Another way the cooperatives in Argentina have overcome challenges is by the creation of a network that mutually supports all members. Proof of this can be seen in the BAUEN’s lobby – the tiles on the floor are Zanon tiles, and in the restaurant the tomato sauces used come from a tomato cooperative in Mendoza. This form of banding together, helping one another out, has been key in aiding the success of the salvaged enterprises, who often find it difficult to find clients to buy their products. By becoming one another’s trading partners, the level of solidarity is strengthened.

Another threat to the working of the enterprises is their legal status. This again can be seen in the case of the BAUEN – court orders to close the hotel down, and counter challenges have been numerous. Quite often it has become a physical stand off between the authorities and the BAUEN workers and their supporters.

One such eviction order came in July last year – the cooperative was given a month to vacate the hotel. A large group took to the streets to protest the order and the staff managed to get a further reprieve.

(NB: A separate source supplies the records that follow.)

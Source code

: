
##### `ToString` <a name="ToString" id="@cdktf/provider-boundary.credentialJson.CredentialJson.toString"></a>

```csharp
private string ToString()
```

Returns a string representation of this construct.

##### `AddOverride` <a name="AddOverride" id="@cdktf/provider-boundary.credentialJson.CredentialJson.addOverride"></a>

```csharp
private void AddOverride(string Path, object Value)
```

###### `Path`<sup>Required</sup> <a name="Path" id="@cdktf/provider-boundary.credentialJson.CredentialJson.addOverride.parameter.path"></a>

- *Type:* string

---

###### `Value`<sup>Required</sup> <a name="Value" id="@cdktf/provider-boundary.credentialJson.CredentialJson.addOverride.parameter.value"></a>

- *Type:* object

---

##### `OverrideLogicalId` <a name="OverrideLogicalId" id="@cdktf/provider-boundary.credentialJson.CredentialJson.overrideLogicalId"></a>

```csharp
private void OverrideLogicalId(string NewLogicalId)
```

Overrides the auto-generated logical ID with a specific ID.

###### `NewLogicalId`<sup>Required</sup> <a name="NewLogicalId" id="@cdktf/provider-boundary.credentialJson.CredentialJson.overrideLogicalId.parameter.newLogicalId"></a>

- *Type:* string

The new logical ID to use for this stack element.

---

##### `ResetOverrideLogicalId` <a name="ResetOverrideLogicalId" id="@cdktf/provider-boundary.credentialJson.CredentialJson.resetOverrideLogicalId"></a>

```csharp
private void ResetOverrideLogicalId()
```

Participating in this march for the BAUEN were people from cooperatives and recuperated businesses across the country. Protestors carried banners stating ‘we are all the BAUEN’.

“It is like a domino effect – if a ruling goes against a salvaged business and the authorities are successful in evicting the cooperative, it will set a precedent for the movement across the country,” explained one man who had travelled 14 hours from San Juan to join the march.

Many in the cooperative believed the July eviction order was due to a change in the political climate, seen in the win of Mauricio Macri in the race for Buenos Aires mayor. Macri, a businessman who was to be president of Boca Juniors football club before moving into politics, has promised to make big changes during his time in power, and his record shows his sympathies will more likely fall on the side of private enterprise and businesses than the cooperatives. His win has made the future of the movement even more precarious.

In the meantime, the BAUEN continues functioning fully. As well as working with guests, the function rooms are still regularly used as the main meeting area for representatives of salvaged businesses from across the country. Walking through the lobby you are as likely to cross a tourist as a you are a trade unionist.

If the eventual eviction order comes, something the hotel’s cooperative are steadying themselves for, they are sure to have a network of supporters around them to fight it. What such an order would mean for the movement as a whole, only time will tell.